Problem details: Every line below that has the string "choose" adds one to the count. Give that count by itself.

Provided data:

• • • • • • •

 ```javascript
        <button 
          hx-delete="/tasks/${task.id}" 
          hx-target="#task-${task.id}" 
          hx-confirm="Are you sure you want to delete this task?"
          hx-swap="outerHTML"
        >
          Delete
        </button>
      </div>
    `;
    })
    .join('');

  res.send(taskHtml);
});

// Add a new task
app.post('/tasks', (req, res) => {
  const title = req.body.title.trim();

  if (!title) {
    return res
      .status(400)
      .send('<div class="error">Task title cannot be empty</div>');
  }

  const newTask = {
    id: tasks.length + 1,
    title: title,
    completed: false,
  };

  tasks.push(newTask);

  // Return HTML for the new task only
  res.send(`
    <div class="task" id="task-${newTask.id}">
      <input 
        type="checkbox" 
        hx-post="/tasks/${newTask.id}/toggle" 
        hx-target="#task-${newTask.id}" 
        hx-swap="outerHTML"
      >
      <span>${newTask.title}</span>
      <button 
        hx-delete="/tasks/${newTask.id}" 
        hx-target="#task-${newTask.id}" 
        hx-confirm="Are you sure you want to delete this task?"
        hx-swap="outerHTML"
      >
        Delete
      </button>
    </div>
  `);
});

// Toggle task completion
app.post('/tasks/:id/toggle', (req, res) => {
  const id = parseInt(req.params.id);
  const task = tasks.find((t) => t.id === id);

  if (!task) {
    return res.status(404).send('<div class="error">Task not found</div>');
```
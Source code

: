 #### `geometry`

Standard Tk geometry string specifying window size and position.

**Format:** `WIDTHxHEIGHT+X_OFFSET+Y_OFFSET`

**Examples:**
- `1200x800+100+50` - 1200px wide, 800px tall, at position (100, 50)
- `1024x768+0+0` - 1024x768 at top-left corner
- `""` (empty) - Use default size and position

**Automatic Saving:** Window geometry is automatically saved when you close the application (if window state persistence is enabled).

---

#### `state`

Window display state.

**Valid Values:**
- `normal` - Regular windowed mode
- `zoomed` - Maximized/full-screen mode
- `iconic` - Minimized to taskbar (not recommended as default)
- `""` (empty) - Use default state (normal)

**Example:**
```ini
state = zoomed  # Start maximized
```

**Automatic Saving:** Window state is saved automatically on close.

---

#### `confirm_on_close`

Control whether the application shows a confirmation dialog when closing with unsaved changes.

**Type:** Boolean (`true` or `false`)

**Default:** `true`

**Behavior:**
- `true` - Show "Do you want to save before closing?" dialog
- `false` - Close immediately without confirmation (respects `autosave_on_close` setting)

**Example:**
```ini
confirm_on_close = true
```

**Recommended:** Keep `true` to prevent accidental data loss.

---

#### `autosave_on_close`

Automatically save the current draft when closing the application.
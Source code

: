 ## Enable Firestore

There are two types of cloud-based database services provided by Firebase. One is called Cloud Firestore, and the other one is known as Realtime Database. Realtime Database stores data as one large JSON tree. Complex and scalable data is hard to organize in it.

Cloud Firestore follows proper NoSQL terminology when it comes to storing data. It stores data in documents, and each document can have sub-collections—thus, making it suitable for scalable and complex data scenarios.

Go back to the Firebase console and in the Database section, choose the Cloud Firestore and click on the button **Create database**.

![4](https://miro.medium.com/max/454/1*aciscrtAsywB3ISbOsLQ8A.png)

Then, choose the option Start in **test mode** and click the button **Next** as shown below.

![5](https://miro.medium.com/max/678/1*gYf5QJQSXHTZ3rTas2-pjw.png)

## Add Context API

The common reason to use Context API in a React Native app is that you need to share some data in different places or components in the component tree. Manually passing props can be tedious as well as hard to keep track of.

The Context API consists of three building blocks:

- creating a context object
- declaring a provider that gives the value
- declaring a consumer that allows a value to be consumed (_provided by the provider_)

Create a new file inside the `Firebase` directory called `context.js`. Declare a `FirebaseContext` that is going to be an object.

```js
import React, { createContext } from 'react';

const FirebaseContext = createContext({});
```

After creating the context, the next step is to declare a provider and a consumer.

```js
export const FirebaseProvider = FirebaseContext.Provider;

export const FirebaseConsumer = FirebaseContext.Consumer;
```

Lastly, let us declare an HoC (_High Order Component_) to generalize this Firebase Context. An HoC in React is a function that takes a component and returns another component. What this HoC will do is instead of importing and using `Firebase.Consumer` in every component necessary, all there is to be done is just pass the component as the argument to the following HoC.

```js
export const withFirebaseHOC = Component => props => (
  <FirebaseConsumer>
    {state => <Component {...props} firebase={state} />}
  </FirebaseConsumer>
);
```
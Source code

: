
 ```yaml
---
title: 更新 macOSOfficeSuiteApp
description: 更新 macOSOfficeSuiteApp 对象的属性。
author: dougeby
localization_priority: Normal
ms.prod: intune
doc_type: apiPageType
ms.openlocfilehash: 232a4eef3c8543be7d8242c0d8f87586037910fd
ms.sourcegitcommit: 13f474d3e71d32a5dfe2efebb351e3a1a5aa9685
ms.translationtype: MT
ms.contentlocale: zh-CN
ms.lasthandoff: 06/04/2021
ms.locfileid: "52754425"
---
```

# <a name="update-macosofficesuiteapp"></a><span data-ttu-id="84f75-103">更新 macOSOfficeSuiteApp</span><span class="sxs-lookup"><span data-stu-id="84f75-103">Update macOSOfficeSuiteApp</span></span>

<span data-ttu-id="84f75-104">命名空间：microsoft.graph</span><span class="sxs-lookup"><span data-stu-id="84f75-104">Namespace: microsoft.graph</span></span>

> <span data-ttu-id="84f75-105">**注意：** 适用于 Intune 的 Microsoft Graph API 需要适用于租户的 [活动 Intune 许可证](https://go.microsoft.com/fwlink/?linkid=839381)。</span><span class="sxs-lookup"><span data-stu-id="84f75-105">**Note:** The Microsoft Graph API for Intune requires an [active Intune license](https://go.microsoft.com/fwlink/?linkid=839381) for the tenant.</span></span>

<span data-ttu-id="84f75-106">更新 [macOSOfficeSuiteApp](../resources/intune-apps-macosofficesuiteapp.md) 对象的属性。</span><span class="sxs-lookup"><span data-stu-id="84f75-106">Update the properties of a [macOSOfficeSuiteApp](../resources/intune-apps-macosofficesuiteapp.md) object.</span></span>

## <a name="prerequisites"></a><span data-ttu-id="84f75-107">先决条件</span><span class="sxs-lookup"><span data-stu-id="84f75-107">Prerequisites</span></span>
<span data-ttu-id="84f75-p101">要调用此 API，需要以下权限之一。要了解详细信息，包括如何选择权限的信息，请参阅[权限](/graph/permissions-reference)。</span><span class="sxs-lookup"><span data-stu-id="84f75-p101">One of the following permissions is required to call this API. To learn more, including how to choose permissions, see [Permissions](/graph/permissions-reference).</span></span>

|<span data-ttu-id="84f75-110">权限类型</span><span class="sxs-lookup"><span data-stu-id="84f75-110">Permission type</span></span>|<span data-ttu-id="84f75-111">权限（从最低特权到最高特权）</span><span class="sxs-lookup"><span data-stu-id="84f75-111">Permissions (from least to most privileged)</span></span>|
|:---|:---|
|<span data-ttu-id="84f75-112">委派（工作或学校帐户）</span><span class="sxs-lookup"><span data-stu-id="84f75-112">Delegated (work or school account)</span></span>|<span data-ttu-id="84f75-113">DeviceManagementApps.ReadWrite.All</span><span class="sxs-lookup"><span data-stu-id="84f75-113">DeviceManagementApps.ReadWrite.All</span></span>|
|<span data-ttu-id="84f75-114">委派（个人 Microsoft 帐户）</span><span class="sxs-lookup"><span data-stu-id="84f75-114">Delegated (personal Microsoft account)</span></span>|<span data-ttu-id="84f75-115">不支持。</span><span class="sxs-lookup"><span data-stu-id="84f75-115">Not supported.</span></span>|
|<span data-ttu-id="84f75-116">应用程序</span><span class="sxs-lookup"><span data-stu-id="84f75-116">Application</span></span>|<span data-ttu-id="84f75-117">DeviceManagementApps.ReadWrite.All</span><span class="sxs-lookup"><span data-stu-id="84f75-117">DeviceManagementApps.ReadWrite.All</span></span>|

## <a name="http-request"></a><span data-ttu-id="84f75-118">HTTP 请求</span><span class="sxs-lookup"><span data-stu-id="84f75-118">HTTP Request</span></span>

• • • • • • •

Solution: 3